*** Begin section ***

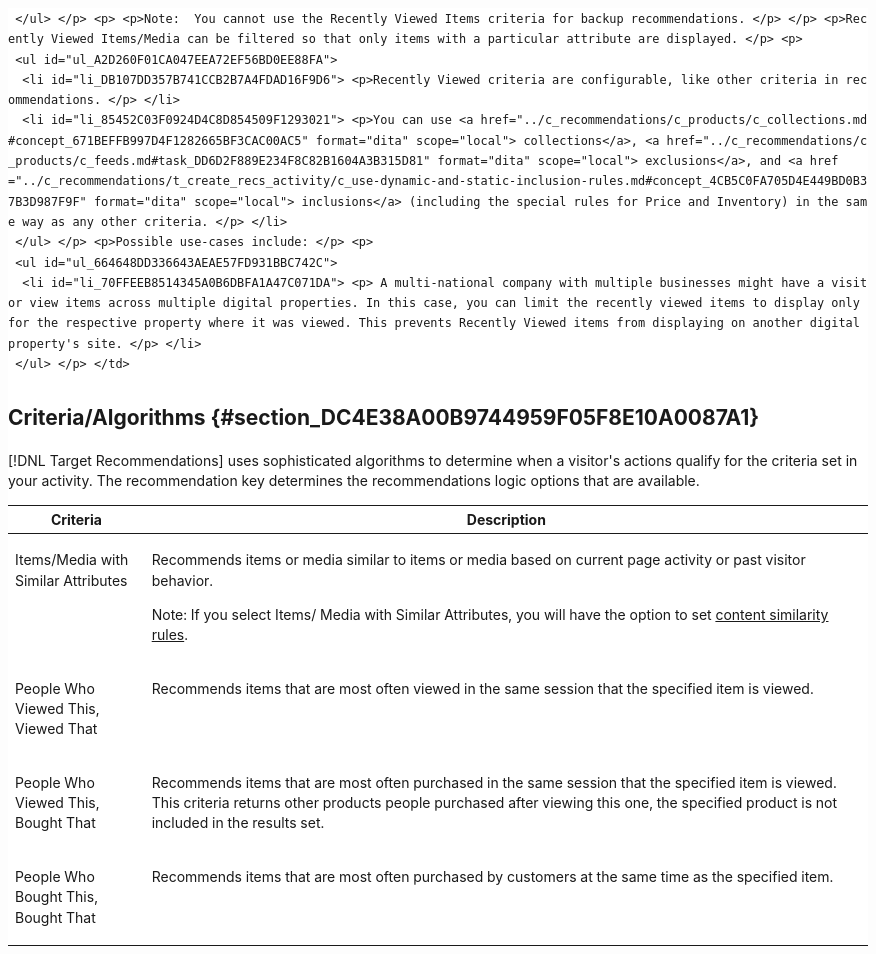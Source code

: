      </ul> </p> <p> <p>Note:  You cannot use the Recently Viewed Items criteria for backup recommendations. </p> </p> <p>Recently Viewed Items/Media can be filtered so that only items with a particular attribute are displayed. </p> <p> 
     <ul id="ul_A2D260F01CA047EEA72EF56BD0EE88FA"> 
      <li id="li_DB107DD357B741CCB2B7A4FDAD16F9D6"> <p>Recently Viewed criteria are configurable, like other criteria in recommendations. </p> </li> 
      <li id="li_85452C03F0924D4C8D854509F1293021"> <p>You can use <a href="../c_recommendations/c_products/c_collections.md#concept_671BEFFB997D4F1282665BF3CAC00AC5" format="dita" scope="local"> collections</a>, <a href="../c_recommendations/c_products/c_feeds.md#task_DD6D2F889E234F8C82B1604A3B315D81" format="dita" scope="local"> exclusions</a>, and <a href="../c_recommendations/t_create_recs_activity/c_use-dynamic-and-static-inclusion-rules.md#concept_4CB5C0FA705D4E449BD0B37B3D987F9F" format="dita" scope="local"> inclusions</a> (including the special rules for Price and Inventory) in the same way as any other criteria. </p> </li> 
     </ul> </p> <p>Possible use-cases include: </p> <p> 
     <ul id="ul_664648DD336643AEAE57FD931BBC742C"> 
      <li id="li_70FFEEB8514345A0B6DBFA1A47C071DA"> <p> A multi-national company with multiple businesses might have a visitor view items across multiple digital properties. In this case, you can limit the recently viewed items to display only for the respective property where it was viewed. This prevents Recently Viewed items from displaying on another digital property's site. </p> </li> 
     </ul> </p> </td> 
  </tr> 
 </tbody> 
</table>


## Criteria/Algorithms {#section_DC4E38A00B9744959F05F8E10A0087A1}

[!DNL  Target Recommendations] uses sophisticated algorithms to determine when a visitor's actions qualify for the criteria set in your activity. The recommendation key determines the recommendations logic options that are available. 



<table id="table_23DE3F3FFE374F4F812684BD6259930A"> 
 <thead> 
  <tr> 
   <th colname="col1" class="entry"> Criteria </th> 
   <th colname="col2" class="entry"> Description </th> 
  </tr>
 </thead>
 <tbody> 
  <tr> 
   <td colname="col1"> <p>Items/Media with Similar Attributes </p> </td> 
   <td colname="col2"> <p> Recommends items or media similar to items or media based on current page activity or past visitor behavior. </p> <p> <p>Note: If you select <span class="uicontrol"> Items</span>/<span class="uicontrol"> Media with Similar Attributes</span>, you will have the option to set <a href="../c_recommendations/c_algorithms/t_create_new_algorithm.md#concept_5402DAFA279C4E46A9A449526889A0CB" format="dita" scope="local"> content similarity rules</a>. </p> </p> </td> 
  </tr> 
  <tr> 
   <td colname="col1"> <p class="- topic/p "> People Who Viewed This, Viewed That </p> </td> 
   <td colname="col2"> <p class="- topic/p "> Recommends items that are most often viewed in the same session that the specified item is viewed. </p> </td> 
  </tr> 
  <tr> 
   <td colname="col1"> <p class="- topic/p "> People Who Viewed This, Bought That </p> </td> 
   <td colname="col2"> <p class="- topic/p "> Recommends items that are most often purchased in the same session that the specified item is viewed. This criteria returns other products people purchased after viewing this one, the specified product is not included in the results set. </p> </td> 
  </tr> 
  <tr> 
   <td colname="col1"> <p class="- topic/p "> People Who Bought This, Bought That </p> </td> 
   <td colname="col2"> <p class="- topic/p "> Recommends items that are most often purchased by customers at the same time as the specified item. </p> </td>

*** End section ***

» **EXERCISE GOAL**: Filter the entries down to the lines containing "table". Copy each of those lines.

» **OUTPUT**:
</table>
<table id="table_23DE3F3FFE374F4F812684BD6259930A"> 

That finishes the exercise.